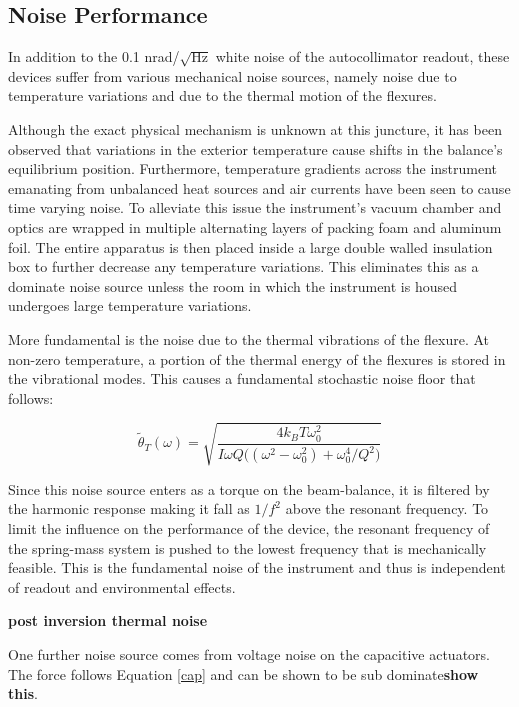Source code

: \documentclass [12pt, proquest]{uwthesis}[2019]
\begin{document}
\subsection{Noise Performance}

In addition to the 0.1 nrad/$\sqrt{\text{Hz}}$ white noise of the autocollimator readout, these devices suffer from various mechanical noise sources, namely noise due to temperature variations and due to the thermal motion of the flexures.

Although the exact physical mechanism is unknown at this juncture, it has been observed that variations in the exterior temperature cause shifts in the balance's equilibrium position. Furthermore, temperature gradients across the instrument emanating from unbalanced heat sources and air currents have been seen to cause time varying noise. To alleviate this issue the instrument's vacuum chamber and optics are wrapped in multiple alternating layers of packing foam and aluminum foil. The entire apparatus is then placed inside a large double walled insulation box to further decrease any temperature variations. This eliminates this as a dominate noise source unless the room in which the instrument is housed undergoes large temperature variations.

More fundamental is the noise due to the thermal vibrations of the flexure. At non-zero temperature, a portion of the thermal energy of the flexures is stored in the vibrational modes. This causes a fundamental stochastic noise floor that follows\cite{thermal}:

\begin{equation}
\tilde\theta_T(\omega)=\sqrt{\frac{4 k_B T \omega_0^2}{I \omega Q\big((\omega^2-\omega_0^2)+\omega_0^4/Q^2\big)}}
\end{equation}

Since this noise source enters as a torque on the beam-balance, it is filtered by the harmonic response making it fall as $1/f^2$ above the resonant frequency. To limit the influence on the performance of the device, the resonant frequency of the spring-mass system is pushed to the lowest frequency that is mechanically feasible. This is the fundamental noise of the instrument and thus is independent of readout and environmental effects.


 \textbf{post inversion thermal noise}
 
 One further noise source comes from voltage noise on the capacitive actuators. The force follows Equation \ref{cap} and can be shown to be sub dominate\textbf{show this}.
 
\end{document}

--------

• _Exercise prompt_
Exact reproduction of the entries above is what's needed; images stay out.

• _Response for this exercise_
Source code

: \documentclass [12pt, proquest]{uwthesis}[2019]
\begin{document}
\subsection{Noise Performance}

In addition to the 0.1 nrad/$\sqrt{\text{Hz}}$ white noise of the autocollimator readout, these devices suffer from various mechanical noise sources, namely noise due to temperature variations and due to the thermal motion of the flexures.

Although the exact physical mechanism is unknown at this juncture, it has been observed that variations in the exterior temperature cause shifts in the balance's equilibrium position. Furthermore, temperature gradients across the instrument emanating from unbalanced heat sources and air currents have been seen to cause time varying noise. To alleviate this issue the instrument's vacuum chamber and optics are wrapped in multiple alternating layers of packing foam and aluminum foil. The entire apparatus is then placed inside a large double walled insulation box to further decrease any temperature variations. This eliminates this as a dominate noise source unless the room in which the instrument is housed undergoes large temperature variations.

More fundamental is the noise due to the thermal vibrations of the flexure. At non-zero temperature, a portion of the thermal energy of the flexures is stored in the vibrational modes. This causes a fundamental stochastic noise floor that follows\cite{thermal}:

\begin{equation}
\tilde\theta_T(\omega)=\sqrt{\frac{4 k_B T \omega_0^2}{I \omega Q\big((\omega^2-\omega_0^2)+\omega_0^4/Q^2\big)}}
\end{equation}

Since this noise source enters as a torque on the beam-balance, it is filtered by the harmonic response making it fall as $1/f^2$ above the resonant frequency. To limit the influence on the performance of the device, the resonant frequency of the spring-mass system is pushed to the lowest frequency that is mechanically feasible. This is the fundamental noise of the instrument and thus is independent of readout and environmental effects.


 \textbf{post inversion thermal noise}
 
 One further noise source comes from voltage noise on the capacitive actuators. The force follows Equation \ref{cap} and can be shown to be sub dominate\textbf{show this}.
 
\end{document}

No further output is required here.